Jumat, 23 Agustus 2013

Bagaimana Seharusnya I



Aku tak bisa mereka-reka, minimal sedikit mengeja dimana sesungguhnya pola, formula, yang beliau inginkan. Bukan pesimis atau bagaimana, hanya saja pembuatan system, aturan, polese, itu tidak main-main. Harus ada beberapa fihak yang harus duduk bersama, melingkar, untuk mencari, merumuskan bagaimana sesungguhnya formula yang akan dipakai. Tidak untuk sesaat, namun panjang ke depan demi kemaslahatan bersama. 

Kepengurusan santri sudah dibentuk. Beliau sendiri yang melegitiminasi siapa-siapa dari teman-teman yang ditaruh di ini, di bagian itu. Siapa lurah pondoknya, siapa ketua pondoknya, apa yang menjadi orientasi pesantren ini, dan lain-lain. Beliau sendiri yang ‘me-wisuda’ pengurus baru dihadapan santri-santri. Yang kurasa, teman-teman benar-benar senang karena diberi kepercayaan untuk berkontribusi pada pesantren. Pesantren yang masih berusia sangat muda ini. 

Sebelumnya, Handoko dan Agung mengajakku bicara serius.
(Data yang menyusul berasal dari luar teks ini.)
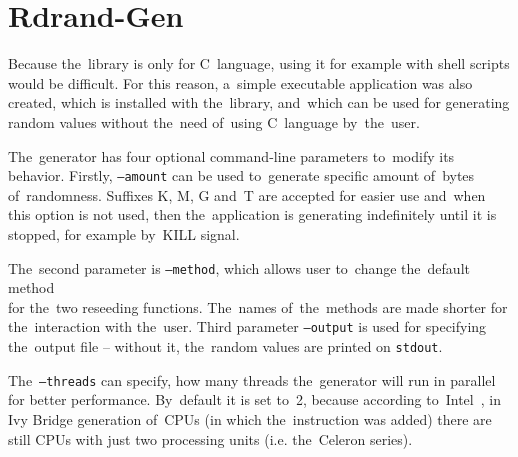 
\chapter{Rdrand-Gen} \label{chap:generator}
\par{
Because the~library is only for C~language, using it for example with shell scripts would be difficult. For this reason, a~simple executable application was also created, which is installed with the~library, and~which can be used for generating random values without the~need of~using C~language by~the~user.
}

\par{
The~generator has four optional command-line parameters to~modify its behavior. Firstly, {\tt --amount} can be used to~generate specific amount of~bytes of~randomness. Suffixes K, M, G and~T are accepted for easier use and~when this option is not used, then the~application is generating indefinitely until it is stopped, for example by~KILL signal.
}

\par{
The~second parameter is {\tt --method}, which allows user to~change the~default method \\ for the~two reseeding functions. The~names of~the~methods are made shorter for the~interaction with the~user. Third parameter {\tt --output} is used for specifying the~output file -- without it, the~random values are printed on {\tt stdout}. 
}

\par{
The~{\tt --threads} can specify, how many threads the~generator will run in parallel for better performance. By~default it is set to~2, because according to~Intel~\cite{IntelArk}, in Ivy Bridge generation of~CPUs (in which the~instruction was added) there are still CPUs with just two processing units (i.e. the~Celeron series).
}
Bahwa akan ada pergantian pengurus, agar ada putaran dinamika yang berjalan. bahwa jika instisusi, lembaga, pesantren, termanage dengan rapi, baik, dan tertata, maka orientasi perjalanan ke depan akan mudah dijalankan. Tidak hanya kepemimpinan kultural, tapi juga structural. 

Handoko meminta agar aku bersedia, berkenan, menggantikan dirinya sebagai ketua pondok. Ini murni bukan karena keinginan pribadinya, tapi atas mandate pengasuh. Aku tak mengiyakan juga tak menolaknya. Kujelaskan padanya, bahwa tak boleh secepat ini keputusan harus diambil. Apalagi menyangkut kepengurusan. Harus dirapatkan dengan baik, sabar, serius, dicari dan dihitung dengan detail seberapa kemaslahatan yang didapat jika keputusan pengasuh langsung dijalankan. Menggaris kebawah, bagaimana sikap teman-teman yang selama ini sudah sangat saling bersahabat. Tiada lagi sungkan-sungkanan, siapa yang di-aji, dihormati. Ya itu, sudah saking akrabnya. Jadi sulit rasanya harus menata kepemimpinan structural.
Agak alot. Aku berkelakar, sedikit membantah bahwa aku akan bantu apapun terkait kepentingan pesantren. apapun saja. Tapi untuk menjadi ketua pondok, aku benar-benar menolak. Akhir itu, diputuskanlah Kang Jamal yang menaungi teman-teman, mengkomandoi pesantren sederhana ini ke depan. Paling tidak, selama ini Kang Jamallah yang menjadi uswah, perilakunya ndak macem-macem, ia pulalah yang menjadi Imam sholat di pesantren.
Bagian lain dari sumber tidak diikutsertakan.